Exercise:
Tally the lines of the data below that contain the string "Utilities". Give the tally and nothing else.

____________

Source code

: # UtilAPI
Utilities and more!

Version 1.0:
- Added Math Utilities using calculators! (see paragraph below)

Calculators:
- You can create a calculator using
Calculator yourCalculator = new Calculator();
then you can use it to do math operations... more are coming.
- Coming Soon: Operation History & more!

____________

Response to the task:
2